For the FWS, this order applies to all regulations issued pursuant to the following statutes and any amendments thereto:
(i) the Bald and Golden Eagle Protection Act;
(ii) the Migratory Bird Treaty Act of 1918;
(iii) the Fish and Wildlife Coordination Act of 1934;
(iv) the Anadromous Fish Conservation Act of 1965;
(v) the Marine Mammal Protection Act of 1972;
(vi) the Endangered Species Act of 1973;
(vii) the Magnuson–Stevens Fishery Conservation and Management Act of 1976; and
(viii) the Coastal Barrier Resources Act of 1982.

Zero-Based Regulatory Budgeting to Unleash American Energy

Even though the dire wolf sounds enticing (and not probable in the slightest), what I'm more focused on is the company's attempt at bringing in new genes into the red wolf population through the "Ghost Wolf".

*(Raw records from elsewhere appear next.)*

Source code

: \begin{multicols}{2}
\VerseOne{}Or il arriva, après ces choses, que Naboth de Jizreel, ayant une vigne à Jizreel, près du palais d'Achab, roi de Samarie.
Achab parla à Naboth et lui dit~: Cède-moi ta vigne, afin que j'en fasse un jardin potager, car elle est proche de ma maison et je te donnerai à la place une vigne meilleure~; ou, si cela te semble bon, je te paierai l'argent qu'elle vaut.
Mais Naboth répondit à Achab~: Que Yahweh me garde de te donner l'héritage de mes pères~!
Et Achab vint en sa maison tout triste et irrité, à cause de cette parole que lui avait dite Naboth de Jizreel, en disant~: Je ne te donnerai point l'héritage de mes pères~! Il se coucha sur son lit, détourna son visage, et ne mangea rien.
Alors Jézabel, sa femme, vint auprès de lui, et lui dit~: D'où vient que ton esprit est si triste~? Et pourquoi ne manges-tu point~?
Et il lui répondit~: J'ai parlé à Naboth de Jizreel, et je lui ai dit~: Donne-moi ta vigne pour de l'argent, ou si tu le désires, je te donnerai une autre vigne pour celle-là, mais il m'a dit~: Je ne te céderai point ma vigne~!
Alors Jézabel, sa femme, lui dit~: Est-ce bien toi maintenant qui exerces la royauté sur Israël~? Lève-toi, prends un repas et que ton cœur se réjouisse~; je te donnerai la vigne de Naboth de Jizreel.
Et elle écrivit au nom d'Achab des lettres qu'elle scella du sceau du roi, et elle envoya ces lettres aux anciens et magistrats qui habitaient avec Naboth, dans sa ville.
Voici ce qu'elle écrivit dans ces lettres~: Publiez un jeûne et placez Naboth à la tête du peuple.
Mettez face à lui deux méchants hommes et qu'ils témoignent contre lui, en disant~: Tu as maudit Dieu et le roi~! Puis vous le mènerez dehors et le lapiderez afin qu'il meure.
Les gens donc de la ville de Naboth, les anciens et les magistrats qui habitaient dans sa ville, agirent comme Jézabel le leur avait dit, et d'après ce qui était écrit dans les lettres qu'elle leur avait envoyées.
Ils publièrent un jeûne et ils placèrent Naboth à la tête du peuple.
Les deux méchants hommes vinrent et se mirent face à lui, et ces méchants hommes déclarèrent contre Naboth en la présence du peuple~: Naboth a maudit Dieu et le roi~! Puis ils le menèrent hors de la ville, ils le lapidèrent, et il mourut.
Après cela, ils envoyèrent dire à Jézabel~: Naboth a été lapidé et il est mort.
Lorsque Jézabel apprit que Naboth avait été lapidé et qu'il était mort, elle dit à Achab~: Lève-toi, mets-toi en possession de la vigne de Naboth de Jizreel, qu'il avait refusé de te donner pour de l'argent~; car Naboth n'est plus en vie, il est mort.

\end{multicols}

Like everything else Colossal Biosciences is doing, this also seems fraught with deliberately misleading language and grandiose promises that likely can't be fulfilled with current technology (see the attached image of the Red Wolf Coalition's comment). Here's Joseph Hinton, Senior Research Scientist at the Wolf Conservation Center:

"Recent news of Colossal Biosciences Inc. cloning of wolves was hard to ignore this week. As the Senior Research Scientist at the Wolf Conservation Center, I have spent my professional life dedicated to the conservation of Red Wolves in the wild and know first-hand the challenges that their recovery faces. Although cloning has some potential to serve among existing conservation tools, there are more immediate and effective methods to promote long term survival and well-being of Red Wolves. Cloning is a solution in search of a problem that doesn’t exist for Red Wolves.

In addition to the 16 Red Wolves in the wild, there are currently 270 Red Wolves in captivity that are waiting to be released to the wild. They represent the historical Red Wolf, which resulted from thousands of years of natural selection. They reproduce naturally in captivity and in the wild – we don’t need to clone them.

The cloned “Red Wolves” are not Red Wolves. They were derived from coyotes captured in southwest Louisiana for the Gulf Coast Canid Project. I know these were coyotes because I served as field supervisor and captured 44 coyotes for the project during 2021–2022."

Is Cloning the Future of Red Wolf Conservation? No.

And now note the remark from Colossal CEO Ben Lamm to Doug Burgum:

a-collection-of-statements-from-the-wolf-conservation-v0-pdlgzzlor1ue1.jpg
 
If I recall correctly, one of the problems with Red Wolf genetics is that so many of the specimens studied are from when the species was already in decline, and thus had begun to mix with coyotes. So creating a facsimile of the genome is difficult when there is not much agreement over what the Red Wolf genome is.